Gün geçmesin ki bir sağlık çalışanımız hasta ve hasta yakınları tarafından şiddete, küfüre, hakarete maruz kalmasın. Ülkemizin her bir köşesinde, her gün onlarca sağlık çalışanımız hasta, hasta yakınları tarafından sözlü ve fiziki şiddete maruz kalmaktadır.

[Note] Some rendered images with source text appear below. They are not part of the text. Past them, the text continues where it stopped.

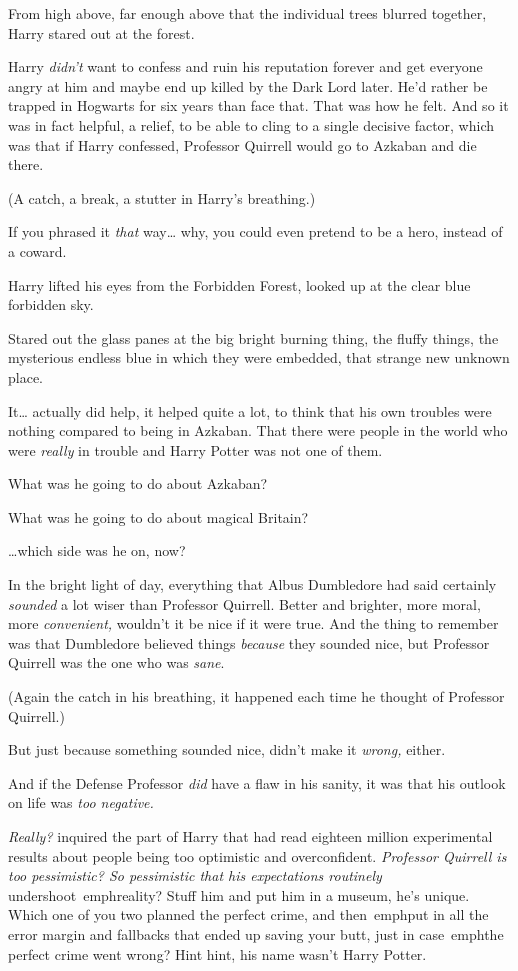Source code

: From high above, far enough above that the individual trees blurred together, 
Harry stared out at the forest.

Harry \emph{didn't} want to confess and ruin his reputation forever and get 
everyone angry at him and maybe end up killed by the Dark Lord later. He'd 
rather be trapped in Hogwarts for six years than face that. That was how he 
felt. And so it was in fact helpful, a relief, to be able to cling to a single 
decisive factor, which was that if Harry confessed, Professor Quirrell would go 
to Azkaban and die there.

(A catch, a break, a stutter in Harry's breathing.)

If you phrased it \emph{that} way{\ldots} why, you could even pretend to be a 
hero, instead of a coward.

Harry lifted his eyes from the Forbidden Forest, looked up at the clear blue 
forbidden sky.

Stared out the glass panes at the big bright burning thing, the fluffy things, 
the mysterious endless blue in which they were embedded, that strange new 
unknown place.

It{\ldots} actually did help, it helped quite a lot, to think that his own 
troubles were nothing compared to being in Azkaban. That there were people in 
the world who were \emph{really} in trouble and Harry Potter was not one of 
them.

What was he going to do about Azkaban?

What was he going to do about magical Britain?

{\ldots}which side was he on, now?

In the bright light of day, everything that Albus Dumbledore had said certainly 
\emph{sounded} a lot wiser than Professor Quirrell. Better and brighter, more 
moral, more \emph{convenient,} wouldn't it be nice if it were true. And the 
thing to remember was that Dumbledore believed things \emph{because} they 
sounded nice, but Professor Quirrell was the one who was \emph{sane}.

(Again the catch in his breathing, it happened each time he thought of 
Professor Quirrell.)

But just because something sounded nice, didn't make it \emph{wrong,} either.

And if the Defense Professor \emph{did} have a flaw in his sanity, it was that 
his outlook on life was \emph{too negative.}

\emph{Really?} inquired the part of Harry that had read eighteen million 
experimental results about people being too optimistic and overconfident. 
\emph{Professor Quirrell is too pessimistic? So pessimistic that his 
expectations routinely} undershoot\ emph{reality? Stuff him and put him in a 
museum, he's unique. Which one of you two planned the perfect crime, and} 
then\ emph{put in all the error margin and fallbacks that ended up saving your 
butt,} just in case\ emph{the perfect crime went wrong? Hint hint, his name 
wasn't Harry Potter.}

Sağlık çalışanlarımız hakaret, küfür, tehdit gibi sözlü şiddete hemen her gün maruz kalmakta, kendilerine yapılan fiziki şiddette de yalnız bırakılmakta ve haklarını aramakta zorlanmaktadırlar. Maalesef son yıllarda uygulanan sağlık politikaları vatandaşlarımızla sağlık çalışanlarımızı karşı karşıya getirmiştir.
En tepede bulunan makam sahiplerinin, sağlık personeline karşı kullandığı olumsuz ifadeler, sağlık personellerinin vatandaşın emrinde, vatandaşın hizmetkârı, her ne sebeple olursa olsun vatandaş haklıdır görüntüsü vermesi sağlıkta şiddeti artırmaktadır.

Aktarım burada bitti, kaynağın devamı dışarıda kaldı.